Tangro-Kundentag: Neuerungen rund um Inbound Suite

Fließende Dokumentenprozesse

Mitte November 2013 feierte das Beratungs- und Softwarehaus Tangro sein 15-jähriges Firmenjubiläum in der Print Media Academy in Heidelberg und präsentierte im Rahmen dieses Kundentags gleich mehrere IT-Produktneuheiten.

Print Media Academy, Bildquelle: Print Media Academy

Der diesjährige Tangro-Kundentag fand in der Print Media Academy der Heidelberger Druckmaschinen AG statt.

Wie können IT-Prozesse im Umgang mit Geschäftsbelegen effizienter gestaltet werden? Wie lassen sich unproduktive Arbeiten vermeiden? Welcher Weg führt weg vom Papierbeleg hin zum digitalen Prozess? Und das für alle gängigen Eingangsdokumente? Antwort auf diese Fragen gab der Anbieter auf seiner Veranstaltung in Heidelberg. Desweiteren zeigte er aktuelle Neuerungen rund um seine Inbound Suite und gab einen Ausblick auf künftige Entwicklungen des Unternehmens.

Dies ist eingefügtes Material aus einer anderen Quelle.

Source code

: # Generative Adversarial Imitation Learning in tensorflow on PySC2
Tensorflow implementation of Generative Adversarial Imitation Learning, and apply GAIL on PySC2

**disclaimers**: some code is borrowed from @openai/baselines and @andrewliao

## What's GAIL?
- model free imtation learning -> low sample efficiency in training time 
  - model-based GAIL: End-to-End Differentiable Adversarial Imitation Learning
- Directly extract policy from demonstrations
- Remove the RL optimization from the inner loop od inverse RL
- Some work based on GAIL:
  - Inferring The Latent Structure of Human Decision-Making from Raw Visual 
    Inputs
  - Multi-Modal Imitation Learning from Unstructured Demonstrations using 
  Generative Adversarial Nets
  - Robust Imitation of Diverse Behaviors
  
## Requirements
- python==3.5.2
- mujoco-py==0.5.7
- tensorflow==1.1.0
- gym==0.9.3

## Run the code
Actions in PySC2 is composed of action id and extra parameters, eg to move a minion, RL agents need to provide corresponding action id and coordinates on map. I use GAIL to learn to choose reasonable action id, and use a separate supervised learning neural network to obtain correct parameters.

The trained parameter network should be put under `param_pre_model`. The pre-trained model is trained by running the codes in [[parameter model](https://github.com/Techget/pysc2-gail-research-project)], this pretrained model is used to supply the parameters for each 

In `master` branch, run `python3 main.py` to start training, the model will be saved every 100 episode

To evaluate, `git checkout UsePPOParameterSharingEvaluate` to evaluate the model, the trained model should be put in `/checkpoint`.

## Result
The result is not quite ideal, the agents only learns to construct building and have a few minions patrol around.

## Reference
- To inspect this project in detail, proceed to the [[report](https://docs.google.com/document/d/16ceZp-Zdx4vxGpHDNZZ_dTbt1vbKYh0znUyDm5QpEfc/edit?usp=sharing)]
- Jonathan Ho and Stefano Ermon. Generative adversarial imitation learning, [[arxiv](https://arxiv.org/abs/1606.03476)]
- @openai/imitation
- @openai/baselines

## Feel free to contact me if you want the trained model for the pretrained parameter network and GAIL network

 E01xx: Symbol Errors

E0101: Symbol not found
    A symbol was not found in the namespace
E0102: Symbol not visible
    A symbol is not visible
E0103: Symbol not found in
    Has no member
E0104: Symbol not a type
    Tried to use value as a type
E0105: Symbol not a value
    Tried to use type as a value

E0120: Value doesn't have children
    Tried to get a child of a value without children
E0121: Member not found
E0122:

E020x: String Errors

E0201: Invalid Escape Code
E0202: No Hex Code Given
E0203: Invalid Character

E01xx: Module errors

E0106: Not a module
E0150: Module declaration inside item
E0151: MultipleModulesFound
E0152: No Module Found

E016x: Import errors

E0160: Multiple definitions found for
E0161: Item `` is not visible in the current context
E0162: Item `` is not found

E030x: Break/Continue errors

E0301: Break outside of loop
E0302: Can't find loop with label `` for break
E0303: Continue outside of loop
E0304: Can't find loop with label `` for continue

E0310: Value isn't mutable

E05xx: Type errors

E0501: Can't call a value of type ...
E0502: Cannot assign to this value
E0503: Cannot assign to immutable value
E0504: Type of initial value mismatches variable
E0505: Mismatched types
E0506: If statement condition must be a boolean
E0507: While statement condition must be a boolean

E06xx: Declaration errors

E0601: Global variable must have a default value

Zu den von Tangro-Gründer und Geschäftsführer Andreas Schumann in seinem Vortrag präsentierten Neuheiten zählten u.a. die neue auf HTML5 basierende Benutzeroberfläche der Softwarelösungen, eine erweiterte Archivfunktion sowie ein EDI-Konverter (Electronic Data Interchange). Mit dem Konverter sollen Firmen untereinander strukturierte, elektronische Dokumentendaten – wie etwa Rechnungen oder Aufträge – austauschen und automatisiert in nachgelagerte Geschäftsprozesse übernehmen können. Dabei werden laut Schumann sämtliche gängigen Datenformate wie XML, Edifact, CSV oder iDoc verarbeitet.

Komplett automatisiert

Darüber hinaus agiert der Konverter laut Hersteller vollkommen automatisiert im Hintergrund. Er überprüft etwa bei der Verarbeitung von Rechnungen die Datenstruktur und verifiziert – falls vorhanden – die digitale Signatur. Bei nicht korrekten Daten erfolgt automatisch eine Benachrichtigung an den Lieferanten. Sind die Daten korrekt, werden die Inhalte interpretiert und mit Zusatzinformationen wie Bezugsquelle oder Buchungskreis angereichert. Fehlerfreie Belege können sofort durchgebucht werden, alternativ lässt sich der Datensatz auch an einen beliebigen Workflow versenden.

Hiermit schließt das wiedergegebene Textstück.